(WORKING DATA)

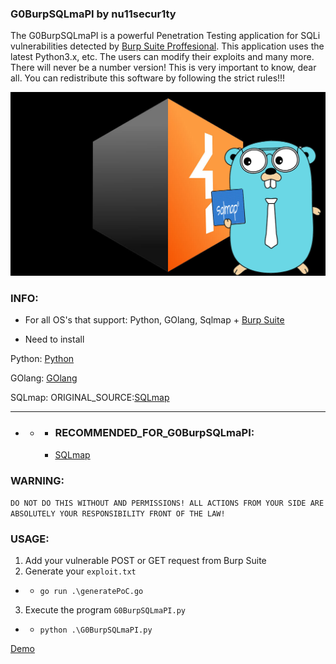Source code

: ### G0BurpSQLmaPI by nu11secur1ty

The G0BurpSQLmaPI is a powerful Penetration Testing application for SQLi vulnerabilities detected by [Burp Suite Proffesional](https://portswigger.net/burp/releases#professional).
This application uses the latest Python3.x, etc. The users can modify their exploits and many more.
There will never be a number version! This is very important to know, dear all. You can redistribute this software by following the strict rules!!!


![](https://github.com/nu11secur1ty/G0BurpSQLmaPI/blob/main/Docs/G0BurpSQLmaPI.png)

### INFO:
- For all OS's that support: Python, GOlang, Sqlmap + [Burp Suite](https://portswigger.net/burp/releases#professional)

- Need to install 

Python:
[Python](https://www.python.org/)

GOlang:
[GOlang](https://tip.golang.org/)

SQLmap:
ORIGINAL_SOURCE:[SQLmap](https://github.com/sqlmapproject/sqlmap)

--------------------------------------------------------------------------------------

- - - ### RECOMMENDED_FOR_G0BurpSQLmaPI:
    - [SQLmap](https://github.com/nu11secur1ty/sqlmap-nu11secur1ty)

### WARNING:
`DO NOT DO THIS WITHOUT AND PERMISSIONS! ALL ACTIONS FROM YOUR SIDE ARE ABSOLUTELY YOUR RESPONSIBILITY FRONT OF THE LAW!`

### USAGE:

1. Add your vulnerable POST or GET request from Burp Suite
2. Generate your `exploit.txt`
- - `go run .\generatePoC.go`
3. Execute the program `G0BurpSQLmaPI.py`
- - `python .\G0BurpSQLmaPI.py`

[Demo](https://www.youtube.com/watch?v=PCyHeFP_gKI)
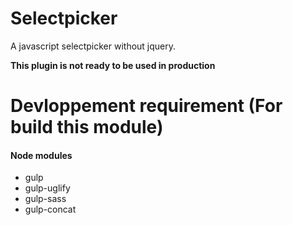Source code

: # Selectpicker
A javascript selectpicker without jquery.

**This plugin is not ready to be used in production**


# Devloppement requirement (For build this module)

#### Node modules

- gulp
- gulp-uglify
- gulp-sass
- gulp-concat
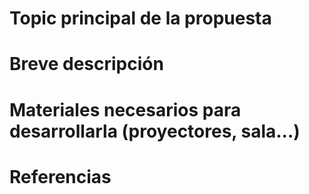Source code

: # Topic principal de la propuesta

# Breve descripción

# Materiales necesarios para desarrollarla (proyectores, sala...)

# Referencias
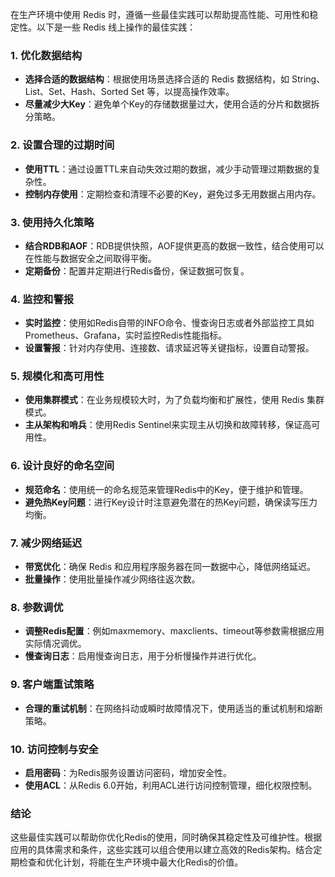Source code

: 在生产环境中使用 Redis 时，遵循一些最佳实践可以帮助提高性能、可用性和稳定性。以下是一些 Redis 线上操作的最佳实践：

### 1. **优化数据结构**

+ **选择合适的数据结构**：根据使用场景选择合适的 Redis 数据结构，如 String、List、Set、Hash、Sorted Set 等，以提高操作效率。
+ **尽量减少大Key**：避免单个Key的存储数据量过大，使用合适的分片和数据拆分策略。

### 2. **设置合理的过期时间**

+ **使用TTL**：通过设置TTL来自动失效过期的数据，减少手动管理过期数据的复杂性。
+ **控制内存使用**：定期检查和清理不必要的Key，避免过多无用数据占用内存。

### 3. **使用持久化策略**

+ **结合RDB和AOF**：RDB提供快照，AOF提供更高的数据一致性，结合使用可以在性能与数据安全之间取得平衡。
+ **定期备份**：配置并定期进行Redis备份，保证数据可恢复。

### 4. **监控和警报**

+ **实时监控**：使用如Redis自带的INFO命令、慢查询日志或者外部监控工具如Prometheus、Grafana，实时监控Redis性能指标。
+ **设置警报**：针对内存使用、连接数、请求延迟等关键指标，设置自动警报。

### 5. **规模化和高可用性**

+ **使用集群模式**：在业务规模较大时，为了负载均衡和扩展性，使用 Redis 集群模式。
+ **主从架构和哨兵**：使用Redis Sentinel来实现主从切换和故障转移，保证高可用性。

### 6. **设计良好的命名空间**

+ **规范命名**：使用统一的命名规范来管理Redis中的Key，便于维护和管理。
+ **避免热Key问题**：进行Key设计时注意避免潜在的热Key问题，确保读写压力均衡。

### 7. **减少网络延迟**

+ **带宽优化**：确保 Redis 和应用程序服务器在同一数据中心，降低网络延迟。
+ **批量操作**：使用批量操作减少网络往返次数。

### 8. **参数调优**

+ **调整Redis配置**：例如maxmemory、maxclients、timeout等参数需根据应用实际情况调优。
+ **慢查询日志**：启用慢查询日志，用于分析慢操作并进行优化。

### 9. **客户端重试策略**

+ **合理的重试机制**：在网络抖动或瞬时故障情况下，使用适当的重试机制和熔断策略。

### 10. **访问控制与安全**

+ **启用密码**：为Redis服务设置访问密码，增加安全性。
+ **使用ACL**：从Redis 6.0开始，利用ACL进行访问控制管理，细化权限控制。

### 结论

这些最佳实践可以帮助你优化Redis的使用，同时确保其稳定性及可维护性。根据应用的具体需求和条件，这些实践可以组合使用以建立高效的Redis架构。结合定期检查和优化计划，将能在生产环境中最大化Redis的价值。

(End WORKING DATA)

### YOUR INSTRUCTIONS
Please find every line in the records that contains the word "portswigger", and copy it out.

### TASK RESULT
The G0BurpSQLmaPI is a powerful Penetration Testing application for SQLi vulnerabilities detected by [Burp Suite Proffesional](https://portswigger.net/burp/releases#professional).
- For all OS's that support: Python, GOlang, Sqlmap + [Burp Suite](https://portswigger.net/burp/releases#professional)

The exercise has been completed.